Dataset extract ->
•••

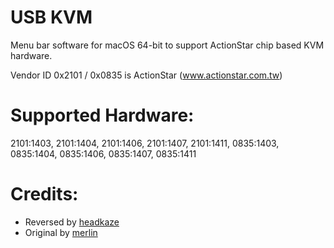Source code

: # USB KVM
Menu bar software for macOS 64-bit to support ActionStar chip based KVM hardware.

Vendor ID 0x2101 / 0x0835 is ActionStar (www.actionstar.com.tw)

# Supported Hardware:
2101:1403, 2101:1404, 2101:1406, 2101:1407, 2101:1411, 0835:1403, 0835:1404, 0835:1406, 0835:1407, 0835:1411

# Credits:
- Reversed by [headkaze](https://github.com/headkaze)
- Original by [merlin](mailto:merlin@actionstar.com.tw)
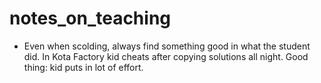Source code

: # notes_on_teaching


- Even when scolding, always find something good in what the student did. In Kota Factory kid cheats after copying solutions all night. Good thing: kid puts in lot of effort.
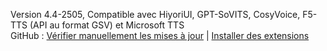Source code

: Version 4.4-2505, Compatible avec HiyoriUI, GPT-SoVITS, CosyVoice, F5-TTS (API au format GSV) et Microsoft TTS<br>
GitHub : [Vérifier manuellement les mises à jour](https://github.com/YYuX-1145/Srt-AI-Voice-Assistant/releases) | [Installer des extensions](https://github.com/YYuX-1145/Srt-AI-Voice-Assistant/tree/main/tools)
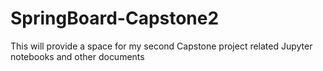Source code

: # SpringBoard-Capstone2

This will provide a space for my second Capstone project related Jupyter notebooks and other documents
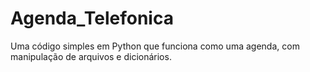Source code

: # Agenda_Telefonica 
Uma código simples em Python que funciona como uma agenda, com manipulação de arquivos e dicionários. 
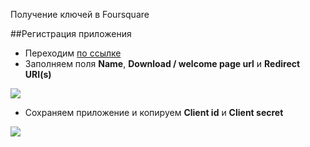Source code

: Получение ключей в Foursquare

##Регистрация приложения

* Переходим [по ссылке][1]
* Заполняем поля **Name**, **Download / welcome page url** и **Redirect URI(s)**

[![](https://file.modx.pro/files/5/6/f/56faea13d7d0f2ed1970321f11bc0c4as.jpg)](https://file.modx.pro/files/5/6/f/56faea13d7d0f2ed1970321f11bc0c4a.png)

* Сохраняем приложение и копируем **Client id** и **Client secret**

[![](https://file.modx.pro/files/1/a/b/1ab80d3e1fc11ba271d6a4f2f0d56870s.jpg)](https://file.modx.pro/files/1/a/b/1ab80d3e1fc11ba271d6a4f2f0d56870.png)


[1]: https://ru.foursquare.com/developers/register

•••

Activity -> Type the entries again verbatim. Drop the images.

Exercise solution ->
Source code

: # USB KVM
Menu bar software for macOS 64-bit to support ActionStar chip based KVM hardware.

Vendor ID 0x2101 / 0x0835 is ActionStar (www.actionstar.com.tw)

# Supported Hardware:
2101:1403, 2101:1404, 2101:1406, 2101:1407, 2101:1411, 0835:1403, 0835:1404, 0835:1406, 0835:1407, 0835:1411

# Credits:
- Reversed by [headkaze](https://github.com/headkaze)
- Original by [merlin](mailto:merlin@actionstar.com.tw)
Source code

: # notes_on_teaching


- Even when scolding, always find something good in what the student did. In Kota Factory kid cheats after copying solutions all night. Good thing: kid puts in lot of effort.
Source code

: Version 4.4-2505, Compatible avec HiyoriUI, GPT-SoVITS, CosyVoice, F5-TTS (API au format GSV) et Microsoft TTS<br>
GitHub : [Vérifier manuellement les mises à jour](https://github.com/YYuX-1145/Srt-AI-Voice-Assistant/releases) | [Installer des extensions](https://github.com/YYuX-1145/Srt-AI-Voice-Assistant/tree/main/tools)
Source code

: # SpringBoard-Capstone2

This will provide a space for my second Capstone project related Jupyter notebooks and other documents
Source code

: # Agenda_Telefonica 
Uma código simples em Python que funciona como uma agenda, com manipulação de arquivos e dicionários. 
Source code

: Получение ключей в Foursquare

##Регистрация приложения

* Переходим [по ссылке][1]
* Заполняем поля **Name**, **Download / welcome page url** и **Redirect URI(s)**

[![](https://file.modx.pro/files/5/6/f/56faea13d7d0f2ed1970321f11bc0c4as.jpg)](https://file.modx.pro/files/5/6/f/56faea13d7d0f2ed1970321f11bc0c4a.png)

* Сохраняем приложение и копируем **Client id** и **Client secret**

[![](https://file.modx.pro/files/1/a/b/1ab80d3e1fc11ba271d6a4f2f0d56870s.jpg)](https://file.modx.pro/files/1/a/b/1ab80d3e1fc11ba271d6a4f2f0d56870.png)


[1]: https://ru.foursquare.com/developers/register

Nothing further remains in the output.